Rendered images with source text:
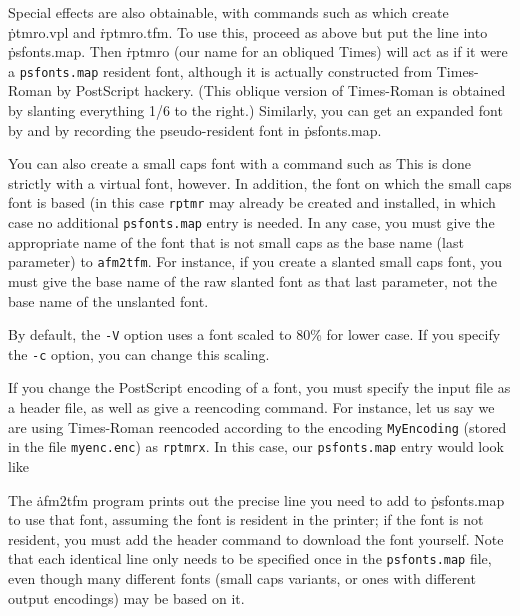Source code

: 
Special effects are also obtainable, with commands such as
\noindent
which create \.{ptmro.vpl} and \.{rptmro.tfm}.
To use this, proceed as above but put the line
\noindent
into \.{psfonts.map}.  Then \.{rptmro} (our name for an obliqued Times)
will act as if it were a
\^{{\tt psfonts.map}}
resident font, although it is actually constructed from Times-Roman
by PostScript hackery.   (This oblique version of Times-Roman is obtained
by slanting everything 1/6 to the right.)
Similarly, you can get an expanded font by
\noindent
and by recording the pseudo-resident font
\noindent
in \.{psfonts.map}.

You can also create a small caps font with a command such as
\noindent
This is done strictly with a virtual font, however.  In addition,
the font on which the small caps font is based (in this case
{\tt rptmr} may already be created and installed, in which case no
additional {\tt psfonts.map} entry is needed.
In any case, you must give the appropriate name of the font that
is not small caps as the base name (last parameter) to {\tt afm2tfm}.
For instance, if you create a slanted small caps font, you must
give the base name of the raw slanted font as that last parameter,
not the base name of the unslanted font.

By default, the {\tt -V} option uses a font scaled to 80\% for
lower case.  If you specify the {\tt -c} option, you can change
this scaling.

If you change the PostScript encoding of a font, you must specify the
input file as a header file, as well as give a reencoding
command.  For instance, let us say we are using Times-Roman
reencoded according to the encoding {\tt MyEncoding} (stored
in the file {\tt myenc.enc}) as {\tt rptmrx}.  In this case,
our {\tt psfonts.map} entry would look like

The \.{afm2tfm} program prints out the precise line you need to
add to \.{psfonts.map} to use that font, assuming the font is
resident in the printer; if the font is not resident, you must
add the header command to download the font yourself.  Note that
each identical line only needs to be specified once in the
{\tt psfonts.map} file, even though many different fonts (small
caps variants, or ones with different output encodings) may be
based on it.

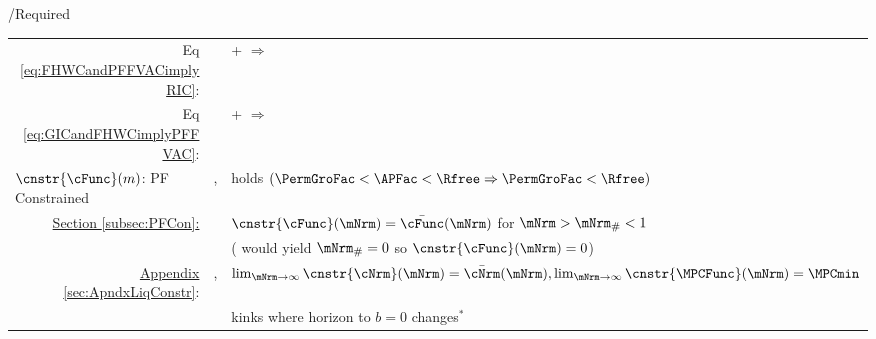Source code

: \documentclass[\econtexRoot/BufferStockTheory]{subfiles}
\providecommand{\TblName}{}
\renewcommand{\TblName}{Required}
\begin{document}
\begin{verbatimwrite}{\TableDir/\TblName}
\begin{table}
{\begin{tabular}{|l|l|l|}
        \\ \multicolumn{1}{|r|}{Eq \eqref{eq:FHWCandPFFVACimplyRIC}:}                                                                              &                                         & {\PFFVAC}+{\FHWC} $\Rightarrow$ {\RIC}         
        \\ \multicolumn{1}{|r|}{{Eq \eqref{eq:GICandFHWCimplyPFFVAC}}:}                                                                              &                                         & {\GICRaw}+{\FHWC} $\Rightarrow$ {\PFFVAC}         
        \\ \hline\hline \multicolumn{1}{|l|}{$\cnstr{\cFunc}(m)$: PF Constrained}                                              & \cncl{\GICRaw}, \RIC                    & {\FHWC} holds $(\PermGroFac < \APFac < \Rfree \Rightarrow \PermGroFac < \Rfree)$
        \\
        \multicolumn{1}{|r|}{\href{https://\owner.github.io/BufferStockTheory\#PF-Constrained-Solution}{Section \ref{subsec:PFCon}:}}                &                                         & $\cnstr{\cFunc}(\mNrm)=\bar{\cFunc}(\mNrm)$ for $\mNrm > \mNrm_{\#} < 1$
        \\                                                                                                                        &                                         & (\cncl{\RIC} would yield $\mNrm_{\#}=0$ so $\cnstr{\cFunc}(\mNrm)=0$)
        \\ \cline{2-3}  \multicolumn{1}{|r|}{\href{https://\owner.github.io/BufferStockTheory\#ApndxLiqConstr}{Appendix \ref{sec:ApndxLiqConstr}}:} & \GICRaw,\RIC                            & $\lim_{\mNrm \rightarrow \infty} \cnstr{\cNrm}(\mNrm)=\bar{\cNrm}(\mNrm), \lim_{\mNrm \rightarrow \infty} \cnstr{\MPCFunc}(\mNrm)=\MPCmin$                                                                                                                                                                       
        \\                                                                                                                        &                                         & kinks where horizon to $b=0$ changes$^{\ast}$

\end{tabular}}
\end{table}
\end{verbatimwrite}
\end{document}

ACTIVITY: Would you write out each entry word for word and omit the images?

RESULT OF THE EXERCISE:
Source code

: 
Special effects are also obtainable, with commands such as
\noindent
which create \.{ptmro.vpl} and \.{rptmro.tfm}.
To use this, proceed as above but put the line
\noindent
into \.{psfonts.map}.  Then \.{rptmro} (our name for an obliqued Times)
will act as if it were a
\^{{\tt psfonts.map}}
resident font, although it is actually constructed from Times-Roman
by PostScript hackery.   (This oblique version of Times-Roman is obtained
by slanting everything 1/6 to the right.)
Similarly, you can get an expanded font by
\noindent
and by recording the pseudo-resident font
\noindent
in \.{psfonts.map}.

You can also create a small caps font with a command such as
\noindent
This is done strictly with a virtual font, however.  In addition,
the font on which the small caps font is based (in this case
{\tt rptmr} may already be created and installed, in which case no
additional {\tt psfonts.map} entry is needed.
In any case, you must give the appropriate name of the font that
is not small caps as the base name (last parameter) to {\tt afm2tfm}.
For instance, if you create a slanted small caps font, you must
give the base name of the raw slanted font as that last parameter,
not the base name of the unslanted font.

By default, the {\tt -V} option uses a font scaled to 80\% for
lower case.  If you specify the {\tt -c} option, you can change
this scaling.

If you change the PostScript encoding of a font, you must specify the
input file as a header file, as well as give a reencoding
command.  For instance, let us say we are using Times-Roman
reencoded according to the encoding {\tt MyEncoding} (stored
in the file {\tt myenc.enc}) as {\tt rptmrx}.  In this case,
our {\tt psfonts.map} entry would look like

The \.{afm2tfm} program prints out the precise line you need to
add to \.{psfonts.map} to use that font, assuming the font is
resident in the printer; if the font is not resident, you must
add the header command to download the font yourself.  Note that
each identical line only needs to be specified once in the
{\tt psfonts.map} file, even though many different fonts (small
caps variants, or ones with different output encodings) may be
based on it.

Source code

: \documentclass[\econtexRoot/BufferStockTheory]{subfiles}
\providecommand{\TblName}{}
\renewcommand{\TblName}{Required}
\begin{document}
\begin{verbatimwrite}{\TableDir/\TblName}
\begin{table}
{\begin{tabular}{|l|l|l|}
        \\ \multicolumn{1}{|r|}{Eq \eqref{eq:FHWCandPFFVACimplyRIC}:}                                                                              &                                         & {\PFFVAC}+{\FHWC} $\Rightarrow$ {\RIC}         
        \\ \multicolumn{1}{|r|}{{Eq \eqref{eq:GICandFHWCimplyPFFVAC}}:}                                                                              &                                         & {\GICRaw}+{\FHWC} $\Rightarrow$ {\PFFVAC}         
        \\ \hline\hline \multicolumn{1}{|l|}{$\cnstr{\cFunc}(m)$: PF Constrained}                                              & \cncl{\GICRaw}, \RIC                    & {\FHWC} holds $(\PermGroFac < \APFac < \Rfree \Rightarrow \PermGroFac < \Rfree)$
        \\
        \multicolumn{1}{|r|}{\href{https://\owner.github.io/BufferStockTheory\#PF-Constrained-Solution}{Section \ref{subsec:PFCon}:}}                &                                         & $\cnstr{\cFunc}(\mNrm)=\bar{\cFunc}(\mNrm)$ for $\mNrm > \mNrm_{\#} < 1$
        \\                                                                                                                        &                                         & (\cncl{\RIC} would yield $\mNrm_{\#}=0$ so $\cnstr{\cFunc}(\mNrm)=0$)
        \\ \cline{2-3}  \multicolumn{1}{|r|}{\href{https://\owner.github.io/BufferStockTheory\#ApndxLiqConstr}{Appendix \ref{sec:ApndxLiqConstr}}:} & \GICRaw,\RIC                            & $\lim_{\mNrm \rightarrow \infty} \cnstr{\cNrm}(\mNrm)=\bar{\cNrm}(\mNrm), \lim_{\mNrm \rightarrow \infty} \cnstr{\MPCFunc}(\mNrm)=\MPCmin$                                                                                                                                                                       
        \\                                                                                                                        &                                         & kinks where horizon to $b=0$ changes$^{\ast}$

\end{tabular}}
\end{table}
\end{verbatimwrite}
\end{document}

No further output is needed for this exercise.